You are an established (and highly respected and loved) author of adult fantasy (we are huge fans of your Mistborn books, The Way of Kings, and Warbreaker – excuse us while we fangirl a little bit). The Rithmatist, however, is a young adult title – what made you want to get into the YA space? Do you read YA fantasy novels?
Brandon: First off, thank you very much! I really appreciate the fangirling. I do read quite a bit of YA fiction. In fact, during the era when I was trying to break into publishing—the late 90s and early 2000s—a lot of the really exciting things in sci-fi and fantasy were happening in YA and middle grade. Garth Nix, J.K. Rowling, Dianna Wynne Jones and others created some wonderfully imaginative writing during this time.
I dipped my toes into middle grade with my Alcatraz series soon after I got published. I hadn’t written a YA before, but I wanted to—for the same reason I write epic fantasy: there are awesome things I can do in in epic fantasy that I can’t do in other genres. And there are awesome things I can do in teen fiction that I don’t feel I can get away with in the same way in adult fiction.
Science fiction and fantasy have a very fascinating connection with YA fiction.
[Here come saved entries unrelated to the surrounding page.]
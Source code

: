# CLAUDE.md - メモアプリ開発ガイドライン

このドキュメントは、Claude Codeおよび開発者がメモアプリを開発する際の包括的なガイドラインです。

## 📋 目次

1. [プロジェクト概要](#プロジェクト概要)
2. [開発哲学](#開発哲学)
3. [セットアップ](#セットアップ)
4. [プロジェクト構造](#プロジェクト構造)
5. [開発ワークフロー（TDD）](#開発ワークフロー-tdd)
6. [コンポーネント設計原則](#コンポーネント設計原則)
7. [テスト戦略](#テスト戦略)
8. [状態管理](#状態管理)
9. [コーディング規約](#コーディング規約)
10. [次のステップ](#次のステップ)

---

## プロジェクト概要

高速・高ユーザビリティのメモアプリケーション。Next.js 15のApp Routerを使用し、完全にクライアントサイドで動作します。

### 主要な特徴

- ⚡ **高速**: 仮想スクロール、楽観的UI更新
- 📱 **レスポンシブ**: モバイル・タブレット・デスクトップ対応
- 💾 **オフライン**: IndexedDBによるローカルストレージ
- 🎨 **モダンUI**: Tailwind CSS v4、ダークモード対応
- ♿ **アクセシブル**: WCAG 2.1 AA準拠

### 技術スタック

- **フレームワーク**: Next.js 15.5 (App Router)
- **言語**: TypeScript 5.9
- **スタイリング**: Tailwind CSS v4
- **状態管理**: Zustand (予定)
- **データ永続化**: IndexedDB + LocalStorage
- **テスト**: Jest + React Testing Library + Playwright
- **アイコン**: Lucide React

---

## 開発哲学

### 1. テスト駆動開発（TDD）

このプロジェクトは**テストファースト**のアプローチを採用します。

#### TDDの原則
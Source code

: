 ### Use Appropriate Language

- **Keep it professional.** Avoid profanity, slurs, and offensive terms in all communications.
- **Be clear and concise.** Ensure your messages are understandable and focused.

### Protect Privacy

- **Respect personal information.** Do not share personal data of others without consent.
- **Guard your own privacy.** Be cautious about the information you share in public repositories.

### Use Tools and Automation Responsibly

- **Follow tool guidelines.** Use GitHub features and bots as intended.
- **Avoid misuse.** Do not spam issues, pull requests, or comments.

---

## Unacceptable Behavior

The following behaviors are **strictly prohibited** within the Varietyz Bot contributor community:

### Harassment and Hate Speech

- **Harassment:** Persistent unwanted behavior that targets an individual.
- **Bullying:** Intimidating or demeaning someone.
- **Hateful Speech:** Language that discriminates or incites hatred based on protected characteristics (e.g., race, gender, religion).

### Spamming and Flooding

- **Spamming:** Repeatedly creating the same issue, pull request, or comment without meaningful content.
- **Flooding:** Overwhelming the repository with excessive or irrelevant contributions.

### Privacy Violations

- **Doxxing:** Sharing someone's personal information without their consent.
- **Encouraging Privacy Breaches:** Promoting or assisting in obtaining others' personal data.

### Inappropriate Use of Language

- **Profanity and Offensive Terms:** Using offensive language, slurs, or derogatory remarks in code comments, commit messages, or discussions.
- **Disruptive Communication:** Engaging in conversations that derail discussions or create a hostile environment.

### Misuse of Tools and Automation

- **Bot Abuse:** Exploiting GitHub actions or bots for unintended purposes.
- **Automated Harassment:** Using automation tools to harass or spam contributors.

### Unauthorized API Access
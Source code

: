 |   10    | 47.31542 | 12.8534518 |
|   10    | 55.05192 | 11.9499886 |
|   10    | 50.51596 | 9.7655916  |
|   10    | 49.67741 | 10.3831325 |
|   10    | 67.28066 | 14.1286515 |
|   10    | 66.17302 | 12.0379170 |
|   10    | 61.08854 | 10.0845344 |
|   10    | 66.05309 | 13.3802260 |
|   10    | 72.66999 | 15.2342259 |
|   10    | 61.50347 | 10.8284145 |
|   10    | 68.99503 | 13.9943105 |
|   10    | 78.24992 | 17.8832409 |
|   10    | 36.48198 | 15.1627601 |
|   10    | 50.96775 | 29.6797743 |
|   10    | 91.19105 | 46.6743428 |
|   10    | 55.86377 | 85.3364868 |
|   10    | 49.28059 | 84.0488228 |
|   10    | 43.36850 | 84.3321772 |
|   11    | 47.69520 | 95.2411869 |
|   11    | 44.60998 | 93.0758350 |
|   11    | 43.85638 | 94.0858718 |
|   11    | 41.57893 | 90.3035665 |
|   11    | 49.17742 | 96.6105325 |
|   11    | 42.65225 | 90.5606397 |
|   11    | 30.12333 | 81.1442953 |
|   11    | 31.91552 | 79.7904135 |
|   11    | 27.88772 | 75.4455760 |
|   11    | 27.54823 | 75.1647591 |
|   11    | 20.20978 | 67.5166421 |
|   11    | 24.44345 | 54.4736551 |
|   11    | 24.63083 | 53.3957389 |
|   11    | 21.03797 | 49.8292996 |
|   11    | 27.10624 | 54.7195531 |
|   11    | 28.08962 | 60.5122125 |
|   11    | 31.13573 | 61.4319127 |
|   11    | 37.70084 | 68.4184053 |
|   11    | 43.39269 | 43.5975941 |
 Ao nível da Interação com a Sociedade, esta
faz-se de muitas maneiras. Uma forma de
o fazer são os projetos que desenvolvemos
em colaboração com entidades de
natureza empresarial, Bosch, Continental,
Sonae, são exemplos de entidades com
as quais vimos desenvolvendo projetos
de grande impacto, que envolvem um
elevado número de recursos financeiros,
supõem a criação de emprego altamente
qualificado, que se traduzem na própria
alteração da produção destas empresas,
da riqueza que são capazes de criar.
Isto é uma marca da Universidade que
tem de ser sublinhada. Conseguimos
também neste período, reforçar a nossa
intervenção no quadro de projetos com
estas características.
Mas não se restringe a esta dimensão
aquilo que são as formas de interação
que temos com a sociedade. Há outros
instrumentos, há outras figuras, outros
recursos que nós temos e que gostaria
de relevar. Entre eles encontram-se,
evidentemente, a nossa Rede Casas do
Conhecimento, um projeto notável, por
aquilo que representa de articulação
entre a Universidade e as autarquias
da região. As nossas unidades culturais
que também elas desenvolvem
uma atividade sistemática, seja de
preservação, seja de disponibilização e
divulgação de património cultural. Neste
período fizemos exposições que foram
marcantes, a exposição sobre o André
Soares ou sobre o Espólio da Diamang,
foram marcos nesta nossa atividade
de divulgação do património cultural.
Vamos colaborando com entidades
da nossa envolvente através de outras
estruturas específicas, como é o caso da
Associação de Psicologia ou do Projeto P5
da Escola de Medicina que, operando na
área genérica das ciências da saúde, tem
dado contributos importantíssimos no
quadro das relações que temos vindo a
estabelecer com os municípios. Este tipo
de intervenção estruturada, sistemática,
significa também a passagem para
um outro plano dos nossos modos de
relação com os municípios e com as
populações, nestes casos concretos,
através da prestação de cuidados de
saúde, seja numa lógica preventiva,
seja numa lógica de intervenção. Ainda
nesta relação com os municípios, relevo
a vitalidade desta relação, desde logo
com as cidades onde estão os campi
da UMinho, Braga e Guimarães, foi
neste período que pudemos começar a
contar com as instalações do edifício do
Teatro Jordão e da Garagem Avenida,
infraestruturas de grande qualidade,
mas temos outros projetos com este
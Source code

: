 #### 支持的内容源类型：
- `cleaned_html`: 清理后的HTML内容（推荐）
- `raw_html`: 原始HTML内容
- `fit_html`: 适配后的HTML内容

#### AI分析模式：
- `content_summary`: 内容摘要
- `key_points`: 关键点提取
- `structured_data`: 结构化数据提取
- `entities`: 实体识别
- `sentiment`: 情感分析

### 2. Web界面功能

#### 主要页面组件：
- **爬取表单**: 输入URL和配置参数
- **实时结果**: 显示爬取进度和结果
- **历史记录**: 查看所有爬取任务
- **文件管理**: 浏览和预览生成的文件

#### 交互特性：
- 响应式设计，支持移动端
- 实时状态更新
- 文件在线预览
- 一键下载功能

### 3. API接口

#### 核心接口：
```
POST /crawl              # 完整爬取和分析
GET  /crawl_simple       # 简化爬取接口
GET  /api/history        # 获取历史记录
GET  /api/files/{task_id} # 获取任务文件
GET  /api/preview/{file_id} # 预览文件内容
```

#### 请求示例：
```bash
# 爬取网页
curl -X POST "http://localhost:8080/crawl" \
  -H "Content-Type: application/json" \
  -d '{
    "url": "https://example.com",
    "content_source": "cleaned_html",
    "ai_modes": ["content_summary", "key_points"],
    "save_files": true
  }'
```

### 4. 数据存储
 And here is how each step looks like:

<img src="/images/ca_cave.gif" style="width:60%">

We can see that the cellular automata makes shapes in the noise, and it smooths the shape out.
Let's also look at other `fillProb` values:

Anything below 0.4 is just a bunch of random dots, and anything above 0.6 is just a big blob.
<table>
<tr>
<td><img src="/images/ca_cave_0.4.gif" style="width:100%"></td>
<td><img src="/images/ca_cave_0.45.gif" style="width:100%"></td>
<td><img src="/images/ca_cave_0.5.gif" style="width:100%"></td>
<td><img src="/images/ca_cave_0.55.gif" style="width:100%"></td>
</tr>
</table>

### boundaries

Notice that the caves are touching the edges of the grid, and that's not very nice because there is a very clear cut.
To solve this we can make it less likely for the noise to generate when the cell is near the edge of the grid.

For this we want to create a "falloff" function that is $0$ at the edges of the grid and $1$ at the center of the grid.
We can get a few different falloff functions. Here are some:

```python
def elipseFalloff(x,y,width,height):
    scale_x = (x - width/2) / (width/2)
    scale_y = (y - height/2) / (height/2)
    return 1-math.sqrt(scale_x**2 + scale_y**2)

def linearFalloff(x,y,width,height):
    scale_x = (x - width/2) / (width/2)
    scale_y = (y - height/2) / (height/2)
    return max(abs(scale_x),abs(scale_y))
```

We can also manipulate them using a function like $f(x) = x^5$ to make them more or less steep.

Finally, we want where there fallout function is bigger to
If you look at some of the series I loved as a youth — the Wheel of Time, Shannara, and the Eddings books, for example — these have enormous teen crossover. In fact, when you get to something like the Eddings books, you’ve got to wonder if they would’ve been shelved in the teen section in a later era.
Back up even further to the juveniles that were written by Heinlein and others, and we see that teen fiction has been an integral part of science fiction and fantasy. Some of the early fantasy writings — things like Lewis Carroll’s Through the Looking Glass and C.S. Lewis’s works — were foundational in how the fantasy genre came to be.
So YA feels like a very natural thing for me to be writing because I enjoy it and I respect what it has done for the genres.
The Book Smugglers: What can your fans expect from The Rithmatist, as compared to your other adult novels? Was it easier or harder to write for a YA audience (or was there anything different about the writing process for this particular book)?
Brandon: That’s an excellent question! I wouldn’t say it’s either easier or harder. For me, a story grows in my mind till I just can’t ignore it anymore, and I have to write it. That certainly happened with The Rithmatist.
As for what I did differently, there are a couple things. When I work on a teen book, I usually try to focus the viewpoints. That’s one of the big distinctions for me between an epic fantasy that has teen characters—like the Mistborn books—and a book that I’ve specifically written for a teen audience. I usually focus on a single character — maybe two — so the narrative is a bit more streamlined.
The other big difference here is that I really wanted to write something with a sense of fantasy whimsy to it. I say whimsical, and it might be the right term, and yet it’s not. For example, the magic system is one of the most rigorous and specific that I’ve written. I hope readers will find it as interesting as I do—with the defensive circles and the different types of lines.
With my epic fantasy books like The Way of Kings, for example, I looked at the size of the planet, its gravitation, its oxygen content—all the sorts of things that allow me to worldbuild with some scientific rigor. I consciously didn’t want to do that with The Rithmatist. I replaced the United States with the United Isles, turning the country into an archipelago. I shrank the planet, and I did really weird things to the history of the world because I thought it would be fun. For example, I let Korea conquer the world, because I’m a fan of Korean history.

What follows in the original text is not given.